However, I do not know why it has "I" which
is imaginery symbol, I think.
restart;
invlaplace(-1/(s*(s^2+a^2)),s,t);
As a trial, MAPLE gave me "cosine" function
in the result.
All of parameters are constant and positive.
Is it possible to obtaine the result without "I" symbol?
Thank you
Cosh
If you look at the result of the inverse laplace transformation in your first posting above, you will see it is a hyperbolic cosine. You wanted a cosine function and Maple correctly converted that by the well known relationship cosh(x) = cos(i*x). That can be converted to 1/2*(exp(x) + exp(-x)), if you prefer. Please see ?convert.

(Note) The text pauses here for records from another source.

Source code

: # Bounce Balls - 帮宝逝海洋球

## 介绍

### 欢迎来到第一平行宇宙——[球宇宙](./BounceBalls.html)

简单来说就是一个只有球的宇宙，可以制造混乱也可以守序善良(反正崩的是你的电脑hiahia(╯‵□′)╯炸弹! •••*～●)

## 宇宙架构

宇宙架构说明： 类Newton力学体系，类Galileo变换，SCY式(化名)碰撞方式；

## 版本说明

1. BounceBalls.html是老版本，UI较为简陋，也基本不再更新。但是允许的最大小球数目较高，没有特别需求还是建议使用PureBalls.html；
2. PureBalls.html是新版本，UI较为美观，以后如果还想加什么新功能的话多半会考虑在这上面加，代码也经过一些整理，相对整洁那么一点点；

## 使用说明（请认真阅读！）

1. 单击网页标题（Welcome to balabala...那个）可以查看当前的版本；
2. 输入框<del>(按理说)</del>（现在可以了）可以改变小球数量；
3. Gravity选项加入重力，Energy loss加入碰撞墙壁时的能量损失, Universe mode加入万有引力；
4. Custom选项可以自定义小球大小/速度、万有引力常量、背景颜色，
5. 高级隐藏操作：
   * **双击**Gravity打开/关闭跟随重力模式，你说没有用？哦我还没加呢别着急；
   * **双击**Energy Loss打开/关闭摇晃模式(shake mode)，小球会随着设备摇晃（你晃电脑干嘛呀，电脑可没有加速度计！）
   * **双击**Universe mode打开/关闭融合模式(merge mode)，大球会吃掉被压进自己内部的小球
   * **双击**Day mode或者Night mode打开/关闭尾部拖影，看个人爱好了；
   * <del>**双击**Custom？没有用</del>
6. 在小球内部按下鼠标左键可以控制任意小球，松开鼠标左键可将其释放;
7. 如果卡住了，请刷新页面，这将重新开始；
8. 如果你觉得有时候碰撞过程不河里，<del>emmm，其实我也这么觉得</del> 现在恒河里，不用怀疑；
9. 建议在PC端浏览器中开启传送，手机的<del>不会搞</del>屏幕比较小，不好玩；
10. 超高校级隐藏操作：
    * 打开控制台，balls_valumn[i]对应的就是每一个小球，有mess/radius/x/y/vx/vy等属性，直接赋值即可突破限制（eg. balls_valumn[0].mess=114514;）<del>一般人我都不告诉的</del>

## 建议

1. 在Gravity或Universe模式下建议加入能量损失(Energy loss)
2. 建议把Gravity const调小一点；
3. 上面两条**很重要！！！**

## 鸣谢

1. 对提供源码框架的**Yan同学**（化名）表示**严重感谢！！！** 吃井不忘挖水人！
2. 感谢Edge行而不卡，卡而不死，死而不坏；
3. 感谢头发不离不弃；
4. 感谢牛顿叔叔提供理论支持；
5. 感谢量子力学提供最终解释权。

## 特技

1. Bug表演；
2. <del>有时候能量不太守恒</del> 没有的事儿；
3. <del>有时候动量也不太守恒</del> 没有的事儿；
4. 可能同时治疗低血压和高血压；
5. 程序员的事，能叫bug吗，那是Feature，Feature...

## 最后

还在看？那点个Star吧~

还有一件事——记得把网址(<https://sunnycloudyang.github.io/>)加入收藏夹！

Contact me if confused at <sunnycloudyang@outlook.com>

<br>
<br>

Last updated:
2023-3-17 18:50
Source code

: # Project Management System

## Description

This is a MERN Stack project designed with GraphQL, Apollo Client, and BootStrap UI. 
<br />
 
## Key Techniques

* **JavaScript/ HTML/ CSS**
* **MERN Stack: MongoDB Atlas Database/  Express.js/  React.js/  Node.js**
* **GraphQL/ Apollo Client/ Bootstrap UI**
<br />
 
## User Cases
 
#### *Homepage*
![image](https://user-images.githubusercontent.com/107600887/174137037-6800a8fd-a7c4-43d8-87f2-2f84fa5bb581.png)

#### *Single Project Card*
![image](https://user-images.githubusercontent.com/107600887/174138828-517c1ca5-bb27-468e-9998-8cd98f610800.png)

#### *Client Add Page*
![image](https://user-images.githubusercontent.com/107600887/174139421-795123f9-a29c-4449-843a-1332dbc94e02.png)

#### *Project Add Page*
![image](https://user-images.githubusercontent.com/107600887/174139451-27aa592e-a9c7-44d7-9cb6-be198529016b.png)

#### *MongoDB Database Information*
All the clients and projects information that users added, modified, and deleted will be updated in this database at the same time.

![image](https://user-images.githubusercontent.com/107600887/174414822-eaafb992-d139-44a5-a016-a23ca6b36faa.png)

Maple doesn't know the values of m[1], m[2] or k, so it can only reduce the inverse laplace transformation to a hyperbolic cosine. In your second posting, you used a^2 and so Maple was able to simplify the inverse laplace transformation to a cosine function.
Good luck.
J. Tarr
assuming
I am not sure why this did not work when I tried it about an hour ago, but this should do what you want:
restart;
with(inttrans):
X:=k*(m[1]+m[2])/(s*(k*(m[1]+m[2])+m[1]*s^2*m[2]));
invlaplace(X,s,t) assuming m[1]>0,m[2]>0,k>0;
Does this answer your question?
J. Tarr
Yes
Dear Prof. Mariner:
Yes, that is it.
I have a question about "assume" command.
When should I use the assume command?
Thank you very much.
assume
Please see ?assume and ?assuming. You need to use these commands when the result of the command or action that you are taking depends on the properties of the variables. For example, the solution of a second order ODE depends upon the properties of the parameters - see your text books.
J. Tarr